In the 2006–07 season, Bristol City finally achieved the elusive promotion that had evaded them in their 8 years in the third tier. Promotion to the Championship was confirmed on the final day of the season with a 3–1 win against already relegated Rotherham United, securing the runners-up place in the division and resulting in automatic promotion.

After a good start in the Championship, City established themselves as real contenders, sitting in 3rd place at Christmas. By the start of March, City were top of the Championship, making an improbable second successive promotion a possibility. However, a poor run ended City's chances of an automatic promotion place but qualified for the play-offs with a 4th-place finish, their highest finish since 1980. City overcame Crystal Palace 4–2 on aggregate to progress to the play-off final at Wembley Stadium, where they were beaten 1–0 by Hull City.

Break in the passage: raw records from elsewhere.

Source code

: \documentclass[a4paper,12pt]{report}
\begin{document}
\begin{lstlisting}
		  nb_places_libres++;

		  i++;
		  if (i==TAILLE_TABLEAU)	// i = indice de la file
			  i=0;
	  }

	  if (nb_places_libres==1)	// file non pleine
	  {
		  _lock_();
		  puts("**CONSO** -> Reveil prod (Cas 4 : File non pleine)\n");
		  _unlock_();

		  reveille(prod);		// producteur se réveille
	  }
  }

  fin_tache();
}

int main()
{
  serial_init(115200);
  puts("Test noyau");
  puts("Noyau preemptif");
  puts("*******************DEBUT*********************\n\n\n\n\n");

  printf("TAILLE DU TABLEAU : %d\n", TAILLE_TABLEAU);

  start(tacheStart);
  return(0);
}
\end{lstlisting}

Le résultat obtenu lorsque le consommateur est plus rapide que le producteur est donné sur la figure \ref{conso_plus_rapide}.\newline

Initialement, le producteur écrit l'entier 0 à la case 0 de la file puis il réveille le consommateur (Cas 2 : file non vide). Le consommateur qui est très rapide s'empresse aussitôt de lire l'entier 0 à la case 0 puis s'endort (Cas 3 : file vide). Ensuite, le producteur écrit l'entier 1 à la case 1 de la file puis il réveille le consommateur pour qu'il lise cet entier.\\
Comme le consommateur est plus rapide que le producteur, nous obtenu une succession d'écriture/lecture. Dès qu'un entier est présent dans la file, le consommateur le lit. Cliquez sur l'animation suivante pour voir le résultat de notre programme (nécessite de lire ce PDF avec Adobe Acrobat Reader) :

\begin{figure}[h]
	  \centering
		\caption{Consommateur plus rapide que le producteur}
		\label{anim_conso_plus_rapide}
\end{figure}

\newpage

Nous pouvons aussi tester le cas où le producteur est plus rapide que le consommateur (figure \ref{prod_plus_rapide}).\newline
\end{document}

After a poor start in the first half of the 2008–09 season, City recovered after Christmas, peaking at 4th place in late February. After a lot of draws, the season eventually petered out and City finished the season in tenth place. The 2009–10 season saw some good results in the autumn, but heavy defeats by local rivals Cardiff City (0–6) and Doncaster Rovers (2–5) in early 2010 led to much dissatisfaction amongst fans, and Johnson left the club on 18 March 2010. Assistant manager Keith Millen took charge as caretaker manager, and led a series of good results, resulting in a second successive tenth-place finish.

Steve Coppell became manager in 2010 but resigned after just two matches. Longtime assistant manager Keith Millen was announced as Coppell's successor and City fell to a 15th-place finish in 2010–11. After a poor start to the 2011–12 season, Millen left the club in October 2011.

Derek McInnes was appointed next, but after a promising start, City fell into the relegation zone, eventually surviving in 20th place, their worst since promotion in 2007. This steady decline would continue and after a poor start to the 2012–13 season, McInnes was sacked in January 2013 with City bottom of the Championship. He was replaced by Sean O'Driscoll, the club's fifth head coach in three years, but City were relegated to League One after six seasons in the Championship. O'Driscoll left with the team 22nd in League One.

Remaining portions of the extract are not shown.